The SageMaker model parallelism library provides checkpointing APIs to save the model state and the optimizer state split by the various model parallelism strategies, and to load checkpoints for continuous training from where you want to restart training and fine-tune. The APIs also support options to save the model and optimizer states partially or fully.

Checkpointing a distributed model

Choose one of the following topics depending on the framework between PyTorch and TensorFlow and the version of the SageMaker model parallelism library you use.

Checkpointing a distributed PyTorch model (for the SageMaker model parallelism library v1.10.0 and later)

The SageMaker model parallelism library provides checkpoint APIs to save and load full or partial checkpoints of the distributed model state and its optimizer state.

Note

This checkpointing method is recommended if you use PyTorch and the SageMaker model parallelism library v1.10.0 or later.

Partial checkpointing

To save checkpoints of a model trained with model parallelism, use the smdistributed.modelparallel.torch.save_checkpoint API with the partial checkpointing option set to true (partial=True). This saves each model partition individually. In addition to the model and the optimizer state, you can also save any additional custom data through the user_content argument. The checkpointed model, optimizer, and user content are saved as separate files. The save_checkpoint API call creates checkpoint folders in the following structure.

- path - ${tag}_partial (folder for partial checkpoints) - model_rankinfo.pt - optimizer_rankinfo.pt - fp16_states_rankinfo.pt - user_content.pt - $tag (checkpoint file for full checkpoints) - user_content_$tag (user_content file for full checkpoints) - newest (a file that indicates the newest checkpoint)

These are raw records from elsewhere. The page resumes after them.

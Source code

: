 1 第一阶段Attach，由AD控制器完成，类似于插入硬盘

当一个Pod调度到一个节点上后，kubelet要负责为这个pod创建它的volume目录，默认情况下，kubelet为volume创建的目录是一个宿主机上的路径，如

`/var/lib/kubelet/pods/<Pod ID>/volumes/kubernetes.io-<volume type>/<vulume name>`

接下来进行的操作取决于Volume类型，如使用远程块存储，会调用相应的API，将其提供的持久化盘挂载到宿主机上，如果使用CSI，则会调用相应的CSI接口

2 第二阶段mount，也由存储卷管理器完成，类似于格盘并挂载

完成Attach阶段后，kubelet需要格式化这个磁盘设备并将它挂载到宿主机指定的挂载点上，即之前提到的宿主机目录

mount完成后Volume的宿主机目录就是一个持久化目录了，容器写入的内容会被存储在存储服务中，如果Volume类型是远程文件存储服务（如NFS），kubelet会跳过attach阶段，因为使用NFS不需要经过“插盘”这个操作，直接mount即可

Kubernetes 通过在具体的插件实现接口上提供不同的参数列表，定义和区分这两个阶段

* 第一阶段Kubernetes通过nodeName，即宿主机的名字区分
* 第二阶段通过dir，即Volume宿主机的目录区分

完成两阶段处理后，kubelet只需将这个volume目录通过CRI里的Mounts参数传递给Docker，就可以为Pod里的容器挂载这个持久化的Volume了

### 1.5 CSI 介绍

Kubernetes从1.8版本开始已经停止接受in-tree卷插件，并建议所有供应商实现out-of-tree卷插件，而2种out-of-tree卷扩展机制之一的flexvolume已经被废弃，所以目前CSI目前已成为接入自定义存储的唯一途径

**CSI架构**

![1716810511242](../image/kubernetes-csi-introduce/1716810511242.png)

To resume training from partial checkpoints, use the smdistributed.modelparallel.torch.resume_from_checkpoint API with partial=True, and specify the checkpoint directory and the tag used while saving the partial checkpoints. Note that the actual loading of model weights happens after model partitioning, during the first run of the smdistributed.modelparallel.torch.step-decorated training step function.

When saving a partial checkpoint, the library also saves the model partition decision as files with .pt file extension. Conversely, when resuming from the partial checkpoint, the library loads the partition decision files together. Once the partition decision is loaded, you can't change the partition.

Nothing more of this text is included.